On November 16, parts of Harvard University were closed for a few hours following a bomb threat. Access to Harvard Yard was restricted while police searched several buildings. It was an interesting experience – the helicopter circling above was certainly unique – particularly in the aftermath of the terrorist attack in Paris. Despite the fact that, at the time, there was no information about who made the threat or why, message boards were full of epithets referring to this being the product of a Muslim plot. (I don’t know why I still read the occasional message board)
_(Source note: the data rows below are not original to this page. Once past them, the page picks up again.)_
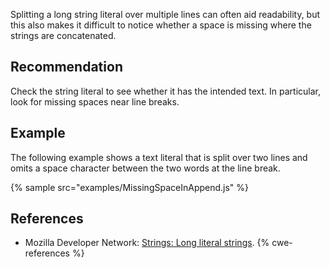 Splitting a long string literal over multiple lines can often aid readability, but this also makes it difficult to notice whether a space is missing where the strings are concatenated.


## Recommendation
Check the string literal to see whether it has the intended text. In particular, look for missing spaces near line breaks.


## Example
The following example shows a text literal that is split over two lines and omits a space character between the two words at the line break.

{% sample src="examples/MissingSpaceInAppend.js" %}

## References
* Mozilla Developer Network: [Strings: Long literal strings](https://developer.mozilla.org/en-US/docs/Web/JavaScript/Reference/Global_Objects/String#Long_literal_strings).
{% cwe-references %}
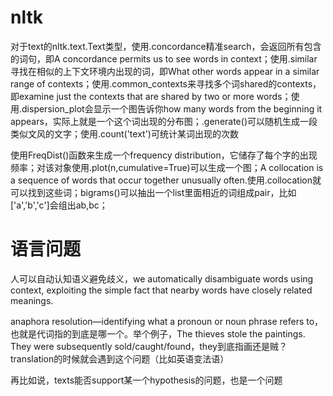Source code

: # nltk
对于text的nltk.text.Text类型，使用.concordance精准search，会返回所有包含的词句，即A concordance permits us to see words in context；使用.similar寻找在相似的上下文环境内出现的词，即What other words appear in a similar range of contexts；使用.common_contexts来寻找多个词shared的contexts，即examine just the contexts that are shared by two or more words；使用.dispersion_plot会显示一个图告诉你how many words from the beginning it appears，实际上就是一个这个词出现的分布图；.generate()可以随机生成一段类似文风的文字；使用.count('text')可统计某词出现的次数

使用FreqDist()函数来生成一个frequency distribution，它储存了每个字的出现频率；对该对象使用.plot(n,cumulative=True)可以生成一个图；A collocation is a sequence of words that occur together unusually often.使用.collocation就可以找到这些词；bigrams()可以抽出一个list里面相近的词组成pair，比如['a','b','c']会组出ab,bc；

# 语言问题
人可以自动认知语义避免歧义，we automatically disambiguate words using context, exploiting the simple fact that nearby words have closely related meanings.

anaphora resolution—identifying what a pronoun or noun phrase refers to，也就是代词指的到底是哪一个。举个例子，The thieves stole the paintings. They were subsequently sold/caught/found，they到底指画还是贼？translation的时候就会遇到这个问题（比如英语变法语）

再比如说，texts能否support某一个hypothesis的问题，也是一个问题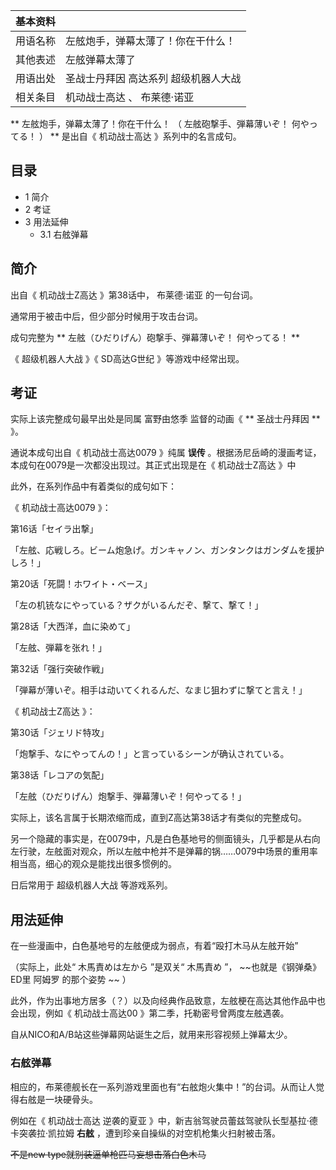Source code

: |  **基本资料**  ||
|---|---|
|用语名称  |  左舷炮手，弹幕太薄了！你在干什么！   |
|其他表述  |  左舷弹幕太薄了   |
|用语出处  |  圣战士丹拜因  高达系列  超级机器人大战   |
|相关条目  |  机动战士高达  、  布莱德·诺亚   |
  
** 左舷炮手，弹幕太薄了！你在干什么！  （  左舷砲撃手、弾幕薄いぞ！ 何やってる！  ）  ** 是出自《  机动战士高达  》系列中的名言成句。

##  目录

  * 1  简介 
  * 2  考证 
  * 3  用法延伸 
    * 3.1  右舷弹幕 

##  简介

出自《  机动战士Z高达  》第38话中，  布莱德·诺亚  的一句台词。

通常用于被击中后，但少部分时候用于攻击台词。

成句完整为 ** 左舷（ひだりげん）砲撃手、弾幕薄いぞ！ 何やってる！  **

《  超级机器人大战  》《  SD高达G世纪  》等游戏中经常出现。

##  考证

实际上该完整成句最早出处是同属  富野由悠季  监督的动画《 ** 圣战士丹拜因  ** 》。

通说本成句出自《  机动战士高达0079  》纯属 **误传** 。根据汤尼岳崎的漫画考证，本成句在0079是一次都没出现过。其正式出现是在《
机动战士Z高达  》中

此外，在系列作品中有着类似的成句如下：

《  机动战士高达0079  》：

第16话「セイラ出撃」

「左舷、応戦しろ。ビーム炮急げ。ガンキャノン、ガンタンクはガンダムを援护しろ！」

第20话「死闘！ホワイト・ベース」

「左の机铳なにやっている？ザクがいるんだぞ、撃て、撃て！」

第28话「大西洋，血に染めて」

「左舷、弾幕を张れ！」

第32话「强行突破作戦」

「弾幕が薄いぞ。相手は动いてくれるんだ、なまじ狙わずに撃てと言え！」

《  机动战士Z高达  》：

第30话「ジェリド特攻」

「炮撃手、なにやってんの！」と言っているシーンが确认されている。

第38话「レコアの気配」

「左舷（ひだりげん）炮撃手、弾幕薄いぞ！何やってる！」

实际上，该名言属于长期浓缩而成，直到Z高达第38话才有类似的完整成句。

另一个隐藏的事实是，在0079中，凡是白色基地号的侧面镜头，几乎都是从右向左行驶，左舷面对观众，所以左舷中枪并不是弹幕的锅……0079中场景的重用率相当高，细心的观众是能找出很多惯例的。

日后常用于  超级机器人大战  等游戏系列。

##  用法延伸

在一些漫画中，白色基地号的左舷便成为弱点，有着“殴打木马从左舷开始”

（实际上，此处“  木馬責めは左から  ”是双关“  木馬責め  ”， ~~也就是《钢弹桑》ED里 阿姆罗  的那个姿势 ~~ ）

此外，作为出事地方居多（？）以及向经典作品致意，左舷梗在高达其他作品中也会出现，例如《  机动战士高达00  》第二季，托勒密号曾两度左舷遇袭。

自从NICO和A/B站这些弹幕网站诞生之后，就用来形容视频上弹幕太少。

  

###  右舷弹幕

相应的，布莱德舰长在一系列游戏里面也有“右舷炮火集中！”的台词。从而让人觉得右舷是一块硬骨头。

例如在《  机动战士高达 逆袭的夏亚  》中，新吉翁驾驶员蕾兹驾驶队长型基拉·德卡突袭拉·凯拉姆 **右舷** ，遭到珍亲自操纵的对空机枪集火扫射被击落。

~~不是new type就别装逼单枪匹马妄想击落白色木马~~

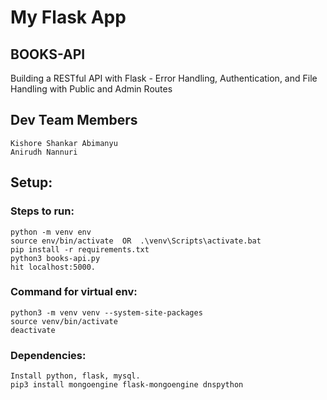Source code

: # My Flask App

## BOOKS-API
Building a RESTful API with Flask - Error Handling, Authentication, and
File Handling with Public and Admin Routes

## Dev Team Members
    Kishore Shankar Abimanyu
    Anirudh Nannuri


## Setup:
### Steps to run:
    python -m venv env
    source env/bin/activate  OR  .\venv\Scripts\activate.bat
    pip install -r requirements.txt
    python3 books-api.py
    hit localhost:5000.


### Command for virtual env:

    python3 -m venv venv --system-site-packages
    source venv/bin/activate
    deactivate

### Dependencies:
    Install python, flask, mysql.
    pip3 install mongoengine flask-mongoengine dnspython 






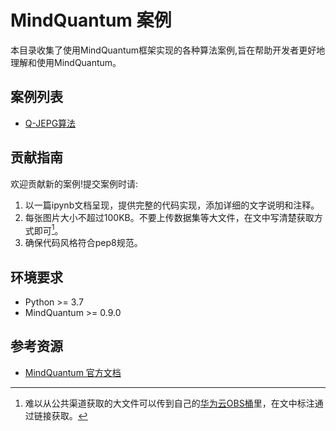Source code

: # MindQuantum 案例

本目录收集了使用MindQuantum框架实现的各种算法案例,旨在帮助开发者更好地理解和使用MindQuantum。

## 案例列表

- [Q-JEPG算法](./q-jpeg)

## 贡献指南

欢迎贡献新的案例!提交案例时请:

1. 以一篇ipynb文档呈现，提供完整的代码实现，添加详细的文字说明和注释。
2. 每张图片大小不超过100KB。不要上传数据集等大文件，在文中写清楚获取方式即可[^1]。
3. 确保代码风格符合pep8规范。

[^1]: 难以从公共渠道获取的大文件可以传到自己的[华为云OBS桶](https://console.huaweicloud.com/console/?locale=zh-cn#/obs/manager/buckets)里，在文中标注通过链接获取。


## 环境要求

- Python >= 3.7
- MindQuantum >= 0.9.0

## 参考资源

- [MindQuantum 官方文档](https://www.mindspore.cn/mindquantum/docs/zh-CN/master/index.html)


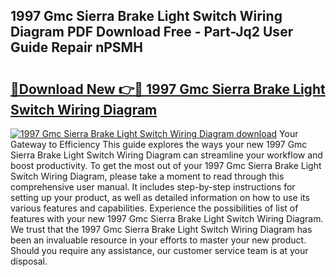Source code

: ## 1997 Gmc Sierra Brake Light Switch Wiring Diagram PDF Download Free - Part-Jq2 User Guide Repair nPSMH

# <h2><a href="http://dflcft.blite.top/?on=1997+Gmc+Sierra+Brake+Light+Switch+Wiring+Diagram">🔗Download New 👉🔴 1997 Gmc Sierra Brake Light Switch Wiring Diagram</a></h2>

[![1997 Gmc Sierra Brake Light Switch Wiring Diagram download](https://i.imgur.com/lujVjoI.png)](http://dflcft.blite.top/?on=1997+Gmc+Sierra+Brake+Light+Switch+Wiring+Diagram)
Your Gateway to Efficiency This guide explores the ways your new 1997 Gmc Sierra Brake Light Switch Wiring Diagram can streamline your workflow and boost productivity. To get the most out of your 1997 Gmc Sierra Brake Light Switch Wiring Diagram, please take a moment to read through this comprehensive user manual. It includes step-by-step instructions for setting up your product, as well as detailed information on how to use its various features and capabilities. Experience the possibilities of list of features with your new 1997 Gmc Sierra Brake Light Switch Wiring Diagram. We trust that the 1997 Gmc Sierra Brake Light Switch Wiring Diagram has been an invaluable resource in your efforts to master your new product. Should you require any assistance, our customer service team is at your disposal.
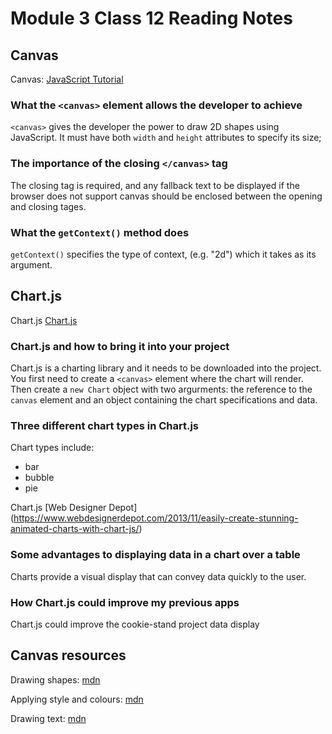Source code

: # Module 3 Class 12 Reading Notes

## Canvas

Canvas: [JavaScript Tutorial](https://www.javascripttutorial.net/web-apis/javascript-canvas/)

### What the `<canvas>` element allows the developer to achieve

`<canvas>` gives the developer the power to draw 2D shapes using JavaScript. It must have both `width` and `height` attributes to specify its size;

### The importance of the closing `</canvas>` tag

The closing tag is required, and any fallback text to be displayed if the browser does not support canvas should be enclosed between the opening and closing tages.

### What the `getContext()` method does

`getContext()` specifies the type of context, (e.g. "2d") which it takes as its argument.

## Chart.js

Chart.js [Chart.js](https://www.chartjs.org/docs/latest/)

### Chart.js and how to bring it into your project

Chart.js is a charting library and it needs to be downloaded into the project. You first need to create a `<canvas>` element where the chart will render. Then create a `new Chart` object with two argurments: the reference to the `canvas` element and an object containing the chart specifications and data.

### Three different chart types in Chart.js

Chart types include:

- bar
- bubble
- pie

Chart.js [Web Designer Depot] (https://www.webdesignerdepot.com/2013/11/easily-create-stunning-animated-charts-with-chart-js/)

### Some advantages to displaying data in a chart over a table

Charts provide a visual display that can convey data quickly to the user.

### How Chart.js could improve my previous apps

Chart.js could improve the cookie-stand project data display

## Canvas resources

Drawing shapes: [mdn](https://developer.mozilla.org/en-US/docs/Web/API/Canvas_API/Tutorial/Drawing_shapes)

Applying style and colours: [mdn](https://developer.mozilla.org/en-US/docs/Web/API/Canvas_API/Tutorial/Applying_styles_and_colors)

Drawing text: [mdn](https://developer.mozilla.org/en-US/docs/Web/API/Canvas_API/Tutorial/Drawing_text)
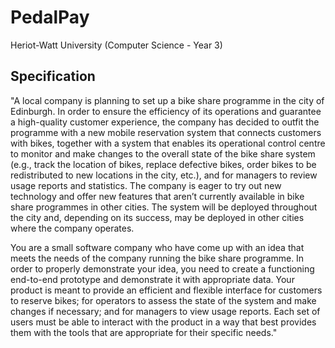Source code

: # PedalPay
Heriot-Watt University (Computer Science - Year 3)

## Specification
"A local company is planning to set up a bike share programme in the city of Edinburgh. In order to ensure the efficiency of its operations and guarantee a high-quality customer experience, the company has decided to outfit the programme with a new mobile reservation system that connects customers with bikes, together with a system that enables its operational control centre to monitor and make changes to the overall state of the bike share system (e.g., track the location of bikes, replace defective bikes, order bikes to be redistributed to new locations in the city, etc.), and for managers to review usage reports and statistics. The company is eager to try out new technology and offer new features that aren’t currently available in bike share programmes in other cities. The system will be deployed throughout the city and, depending on its success, may be deployed in other cities where the company operates.

You are a small software company who have come up with an idea that meets the needs of the company running the bike share programme. In order to properly demonstrate your idea, you need to create a functioning end-to-end prototype and demonstrate it with appropriate data. Your product is meant to provide an efficient and flexible interface for customers to reserve bikes; for operators to assess the state of the system and make changes if necessary; and for managers to view usage reports. Each set of users must be able to interact with the product in a way that best provides them with the tools that are appropriate for their specific needs."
Occurrences of Islamophobia have been well documented recently, with one of the prime claims being that Muslims want to impose Sharia Law in North America. Sean Hannity, for one, is obsessed with Sharia Law. What you find, though, is that a lot of these claims are inaccurate, based on extreme examples, or oversimplified. While this is partly the result of the sound bite media environment, it also speaks to the challenge of finding thorough, well rounded, and accessible English language material on Sharia.

To help counter this, the Islamic Legal Studies Program at Harvard Law School is launching SHARIAsource, a new website devoted to providing accurate and accessible information about Sharia Law. In working with scholars and practitioners around the world, the editors are hoping to provide a space to provide information, engage in debate, and serve as an outlet for primary sources.

In this episode of the History Slam I talk with Meagan Froemming, managing editor of SHARIAsource. We talk about Sharia Law, the purpose of the website, online accessibility, and the place of academics in contributing to public debates. We also explore the challenge with translations and their legal ramifications.

Sean Graham is a William Lyon Mackenzie King post-doctoral fellow at the Weatherhead Center for International Affairs at Harvard University where he studies the history of Canadian broadcasting and the CBC. He is an editor at Activehistory.ca and host/producer of the History Slam Podcast. Like any red-blooded Canadian his ultimate dream is to be a curling champion while living on a diet of beer and poutine.